VERITAS observations of the most distant very-high-energy-detected blazar PKS 1424+240 provide perplexing results. After correction for the minimum level of gamma-ray photon absorption expected to occur for a source at a redshift of at least z=0.6035, the emission from the blazar shows an uncharacteristic feature at the highest detected energies. A spectral up-turn above energies ~500 GeV is significantly observed in 2009 and 2013, challenging standard assumptions about blazar gamma-ray emission mechanisms and the diffuse photon field produced by stars and galaxies since the beginning of the Universe. Between the observations' epochs, the source is seen to show a variable flux, showing a flux level of ~2% of the Crab in 2013, half the initial ~5% Crab flux displayed by the source in 2009. Investigation of the variability of this source at the highest energies provides an opportunity to investigate the possibility of non-intrinsic gamma-ray emission from the direction of blazars, where cosmic ray interactions with photon fields along the line of sight produce a flux of secondary gamma-ray emission. Although no significant variability was found above 315 GeV due to a lack of statistics, variability at these energies can not be ruled out, leaving cosmic ray secondary interactions a viable theory in the description of the gamma-ray spectra of distant blazars such as PKS 1424+240.

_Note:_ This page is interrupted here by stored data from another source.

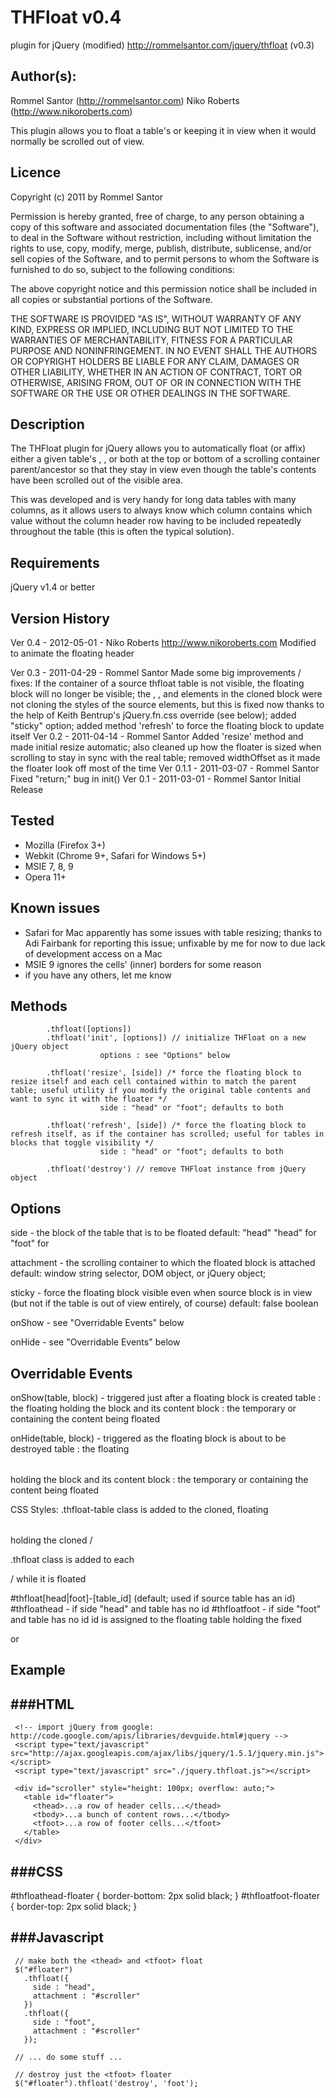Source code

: # THFloat v0.4 
plugin for jQuery (modified)
http://rommelsantor.com/jquery/thfloat (v0.3)

## Author(s):
 Rommel Santor (http://rommelsantor.com)
 Niko Roberts (http://www.nikoroberts.com)

 This plugin allows you to float a table's <thead> or <tfoot> keeping it
 in view when it would normally be scrolled out of view.

## Licence
 Copyright (c) 2011 by Rommel Santor <rommel at rommelsantor dot com>
 
 Permission is hereby granted, free of charge, to any person obtaining a copy
 of this software and associated documentation files (the "Software"), to deal
 in the Software without restriction, including without limitation the rights
 to use, copy, modify, merge, publish, distribute, sublicense, and/or sell
 copies of the Software, and to permit persons to whom the Software is
 furnished to do so, subject to the following conditions:

 The above copyright notice and this permission notice shall be included in
 all copies or substantial portions of the Software.

 THE SOFTWARE IS PROVIDED "AS IS", WITHOUT WARRANTY OF ANY KIND, EXPRESS OR
 IMPLIED, INCLUDING BUT NOT LIMITED TO THE WARRANTIES OF MERCHANTABILITY,
 FITNESS FOR A PARTICULAR PURPOSE AND NONINFRINGEMENT. IN NO EVENT SHALL THE
 AUTHORS OR COPYRIGHT HOLDERS BE LIABLE FOR ANY CLAIM, DAMAGES OR OTHER
 LIABILITY, WHETHER IN AN ACTION OF CONTRACT, TORT OR OTHERWISE, ARISING FROM,
 OUT OF OR IN CONNECTION WITH THE SOFTWARE OR THE USE OR OTHER DEALINGS IN
 THE SOFTWARE.


## Description
   The THFloat plugin for jQuery allows you to automatically float (or affix)
   either a given table's <thead>, <tfoot>, or both at the top or bottom of a
   scrolling container parent/ancestor so that they stay in view even though
   the table's <tbody> contents have been scrolled out of the visible area.
 
   This was developed and is very handy for long data tables with many columns,
   as it allows users to always know which column contains which value without
   the column header row having to be included repeatedly throughout the table
   (this is often the typical solution).
 
## Requirements 
   jQuery v1.4 or better
 
## Version History 
   Ver 0.4 - 2012-05-01 - Niko Roberts
              http://www.nikoroberts.com
              Modified to animate the floating header
              
   Ver 0.3 - 2011-04-29 - Rommel Santor
               Made some big improvements / fixes: If the container of a
               source thfloat table is not visible, the floating block will
               no longer be visible; the <tr>, <td>, and <th> elements in
               the cloned block were not cloning the styles of the source
               elements, but this is fixed now thanks to the help of Keith
               Bentrup's jQuery.fn.css override (see below); added "sticky"
               option; added method 'refresh' to force the floating block
               to update itself
   Ver 0.2 - 2011-04-14 - Rommel Santor
               Added 'resize' method and made initial resize automatic; also
               cleaned up how the floater is sized when scrolling to stay in
               sync with the real table; removed widthOffset as it made the
               floater look off most of the time
   Ver 0.1.1 - 2011-03-07 - Rommel Santor
               Fixed "return;" bug in init()
   Ver 0.1 - 2011-03-01 - Rommel Santor
             Initial Release
 
## Tested 
 *  Mozilla (Firefox 3+)
 *  Webkit (Chrome 9+, Safari for Windows 5+)
 *  MSIE 7, 8, 9
 *  Opera 11+
 
## Known issues
 * Safari for Mac apparently has some issues with table resizing; thanks to Adi Fairbank for reporting this issue; unfixable by me for now to due lack of development access on a Mac
 * MSIE 9 ignores the cells' (inner) borders for some reason
 * if you have any others, let me know


## Methods 
            .thfloat([options])
            .thfloat('init', [options]) // initialize THFloat on a new jQuery object
                        options : see "Options" below

            .thfloat('resize', [side]) /* force the floating block to resize itself and each cell contained within to match the parent table; useful utility if you modify the original table contents and want to sync it with the floater */
                        side : "head" or "foot"; defaults to both

            .thfloat('refresh', [side]) /* force the floating block to refresh itself, as if the container has scrolled; useful for tables in blocks that toggle visibility */
                        side : "head" or "foot"; defaults to both

            .thfloat('destroy') // remove THFloat instance from jQuery object


## Options 
   side - the block of the table that is to be floated
     default: "head"
     "head" for <thead>
     "foot" for <tfoot>
 
   attachment - the scrolling container to which the floated block is attached
     default: window
     string selector, DOM object, or jQuery object; 
 
   sticky - force the floating block visible even when source block is in view
             (but not if the table is out of view entirely, of course)
     default: false
     boolean
 
   onShow - see "Overridable Events" below
 
   onHide - see "Overridable Events" below
 

## Overridable Events
   onShow(table, block) - triggered just after a floating block is created
     table : the floating <table> holding the block and its content
     block : the temporary <thead> or <tfoot> containing the content being floated
 
   onHide(table, block) - triggered as the floating block is about to be destroyed
     table : the floating <table> holding the block and its content
     block : the temporary <thead> or <tfoot> containing the content being floated
 

  CSS Styles:
   .thfloat-table
     class is added to the cloned, floating <table> holding the cloned <thead>/<tfoot>
 
   .thfloat
     class is added to each <thead>/<tfoot> while it is floated
 
   #thfloat[head|foot]-[table_id] (default; used if source table has an id)
   #thfloathead - if side "head" and table has no id
   #thfloatfoot - if side "foot" and table has no id
     id is assigned to the floating table holding the fixed <thead> or <tfoot>


## Example
   ###HTML
   ----
     <!-- import jQuery from google: http://code.google.com/apis/libraries/devguide.html#jquery -->
     <script type="text/javascript" src="http://ajax.googleapis.com/ajax/libs/jquery/1.5.1/jquery.min.js"></script>
     <script type="text/javascript" src="./jquery.thfloat.js"></script>
 
     <div id="scroller" style="height: 100px; overflow: auto;">
       <table id="floater">
         <thead>...a row of header cells...</thead>
         <tbody>...a bunch of content rows...</tbody>
         <tfoot>...a row of footer cells...</tfoot>
       </table>
     </div>
 
  ###CSS
  ---
   #thfloathead-floater { border-bottom: 2px solid black; }
   #thfloatfoot-floater { border-top: 2px solid black; }
 
  ###Javascript
   ----------
     // make both the <thead> and <tfoot> float
     $("#floater")
       .thfloat({
         side : "head",
         attachment : "#scroller"
       })
       .thfloat({
         side : "foot",
         attachment : "#scroller"
       });
 
     // ... do some stuff ...
 
     // destroy just the <tfoot> floater
     $("#floater").thfloat('destroy', 'foot');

Figures from paper (click to get full size image):
Figure 1: Observed VHE spectra of PKS 1424+240 derived from three years of VERITAS observation. The 2009, 2011 and 2013 spectral results are shown with 1 error bars. The spectrum from Acciari et al. (2010) is also shown in gray.
Figure 2: VERITAS, Fermi LAT and Swift X-ray and UV light curves for PKS 1424+240.
Figure 3: The VHE spectrum derived from the 2013 VERITAS dataset, with a significant detection between 100 and 750 GeV (black points). The solid red line represents the powerlaw fit to the observed data. These data are shown with an envelope representing a 40% systematic error on the source flux and index error of ±0.3. The data are also shown after correction for EBL-absorption by Gilmore et al. (2012), assuming z = 0.6035 (gray points), along with the power-law (long-dashed line) fit to the absorption-corrected data. In blue, spectral points above 250 GeV derived with constant binning are shown. None of the individual points above 400 GeV is statistically significant in this representation.
Figure 4: Two broadband SEDs of PKS 1424+240, corresponding to a relatively high (upper panel) and a low (lower panel) state. Within the inset, the VHE data are corrected for absorption using the Gilmore et al. (2012) EBL model for z = 0.6035. The contemporaneous LAT data above 100 MeV are shown along with the spectral results from full LAT observations. The Swift XRT and UVOT observations for relatively low and high states are also shown, after correction for absorption by the Milky Way column density.